Yen gives up ground vs dollar following surge on suspected intervention

TOKYO : The yen gave up ground in early trade on Thursday, reversing direction after a sudden surge against the dollar overnight that traders and analysts were quick to attribute to intervention by Japanese authorities.

The dollar was 0.9 per cent higher at 155.98 yen as of 0100 GMT, retracing about half of its late Wednesday surge from around 157.55 to exactly 153 over a period of about 30 minutes.

The sharp overnight move came in a quiet period for markets after Wall Street had closed and hours after the Federal Reserve had wrapped up its policy meeting, with Chair Jerome Powell reiterating that sticky inflation meant interest rate cuts may be a while in coming.

When contacted by Reuters, Japan’s vice finance minister for international affairs, Masato Kanda, who oversees currency policy, said he had no comment on whether Japan had intervened in the market.
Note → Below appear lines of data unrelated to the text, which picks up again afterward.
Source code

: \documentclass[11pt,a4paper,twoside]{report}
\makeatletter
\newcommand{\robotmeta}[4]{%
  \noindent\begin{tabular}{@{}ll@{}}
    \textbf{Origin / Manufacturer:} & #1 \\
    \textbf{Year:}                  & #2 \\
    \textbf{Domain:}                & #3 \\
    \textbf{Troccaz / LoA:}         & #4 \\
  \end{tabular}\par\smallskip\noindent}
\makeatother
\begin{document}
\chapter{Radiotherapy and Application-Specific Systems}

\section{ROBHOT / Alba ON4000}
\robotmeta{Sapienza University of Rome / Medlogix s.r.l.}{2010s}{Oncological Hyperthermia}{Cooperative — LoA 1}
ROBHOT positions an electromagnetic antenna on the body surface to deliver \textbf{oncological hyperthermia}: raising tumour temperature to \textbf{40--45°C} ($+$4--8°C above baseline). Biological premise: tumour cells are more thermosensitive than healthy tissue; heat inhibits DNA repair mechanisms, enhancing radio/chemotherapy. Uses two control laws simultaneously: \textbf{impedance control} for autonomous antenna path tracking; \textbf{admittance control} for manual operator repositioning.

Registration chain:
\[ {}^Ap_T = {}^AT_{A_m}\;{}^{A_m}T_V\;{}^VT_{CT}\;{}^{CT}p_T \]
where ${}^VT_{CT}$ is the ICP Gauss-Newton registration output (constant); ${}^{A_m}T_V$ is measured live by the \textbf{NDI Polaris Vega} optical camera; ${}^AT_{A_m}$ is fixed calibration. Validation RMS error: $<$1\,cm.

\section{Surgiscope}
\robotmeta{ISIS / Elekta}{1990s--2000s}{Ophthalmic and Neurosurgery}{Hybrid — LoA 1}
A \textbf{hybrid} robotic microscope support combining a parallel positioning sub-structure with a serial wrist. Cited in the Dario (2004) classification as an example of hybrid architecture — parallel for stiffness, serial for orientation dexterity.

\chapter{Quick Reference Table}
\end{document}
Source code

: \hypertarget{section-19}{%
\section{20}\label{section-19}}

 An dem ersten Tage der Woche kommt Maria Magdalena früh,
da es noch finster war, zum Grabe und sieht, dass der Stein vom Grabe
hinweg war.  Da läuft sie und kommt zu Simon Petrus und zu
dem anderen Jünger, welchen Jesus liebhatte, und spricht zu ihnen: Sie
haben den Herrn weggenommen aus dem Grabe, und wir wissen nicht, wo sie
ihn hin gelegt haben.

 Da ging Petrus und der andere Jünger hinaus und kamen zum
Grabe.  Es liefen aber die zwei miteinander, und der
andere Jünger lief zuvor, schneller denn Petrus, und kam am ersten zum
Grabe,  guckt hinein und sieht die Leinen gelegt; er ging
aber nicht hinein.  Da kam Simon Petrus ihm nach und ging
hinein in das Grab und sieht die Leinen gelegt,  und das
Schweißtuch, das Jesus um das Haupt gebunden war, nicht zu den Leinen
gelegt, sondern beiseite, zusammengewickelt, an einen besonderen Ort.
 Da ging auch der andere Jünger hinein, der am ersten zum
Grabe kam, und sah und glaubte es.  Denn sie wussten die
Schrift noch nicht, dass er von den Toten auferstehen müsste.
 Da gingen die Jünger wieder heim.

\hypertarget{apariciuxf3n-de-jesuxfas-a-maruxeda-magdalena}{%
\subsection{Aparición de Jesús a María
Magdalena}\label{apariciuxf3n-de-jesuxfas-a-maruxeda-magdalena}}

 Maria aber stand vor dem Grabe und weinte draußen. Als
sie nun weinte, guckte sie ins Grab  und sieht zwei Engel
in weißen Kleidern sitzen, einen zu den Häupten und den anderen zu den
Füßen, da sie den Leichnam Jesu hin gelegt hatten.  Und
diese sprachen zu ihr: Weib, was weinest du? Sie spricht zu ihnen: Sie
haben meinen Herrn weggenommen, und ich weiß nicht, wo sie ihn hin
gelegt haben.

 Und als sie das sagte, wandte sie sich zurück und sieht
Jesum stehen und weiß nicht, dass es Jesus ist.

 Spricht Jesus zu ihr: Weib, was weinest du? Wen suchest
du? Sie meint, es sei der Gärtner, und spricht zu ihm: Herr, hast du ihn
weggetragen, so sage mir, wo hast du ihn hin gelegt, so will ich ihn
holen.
“It caught markets off guard because, obviously, it happened in the U.S. session and seemed to be timed with the FOMC to take advantage of a weaker dollar,” said Kyle Rodda, senior financial market analyst at in Melbourne.

“The ‘sneak attack’ element really is the MOF (Japan’s Ministry of Finance) looking to punish speculators and send a warning about shorting the yen.”

The dollar remains up more than 10 per cent against the yen this year, as traders push back expectations on the timing of a first Fed rate cut, while the Bank of Japan has signalled it will go slow with further policy tightening after raising rates for the first time since 2007 in March.

The gap between long-term government bond yields in the two countries is a yawning 376 basis points. That helped lift the dollar to a 34-year peak of 160.245 yen on Monday and also spurred a sharp reversal which official data suggested was due to Japanese intervention totalling about $35 billion.

The dollar index, which measures the currency against the yen, euro and four other major peers, ticked up 0.07 per cent to 105.78 on Thursday, following a 0.56 per cent retreat on Wednesday from near six-month highs.

The euro was little changed at $1.071025, after climbing 0.45 per cent in the previous session.

Sterling was steady at $1.2530, following a 0.28 per cent rise a day earlier.

The dollar was already on the back foot before the yen’s spike, after Fed Chair Powell reiterated the central bank’s bias for easing policy – even if the timing has been delayed – while giving no sign that further rate hikes are under consideration.

“There was a collective sigh of relief in the financial markets after the Fed refrained from increasing its hawkishness,” said Jack Mclntyre, portfolio manager for global fixed income and related strategies at Brandywine Global.

“Think of this outlook as ‘high for longer’ as opposed to ‘higher for longer.’ The latter implies rate hikes, which is not today’s story.”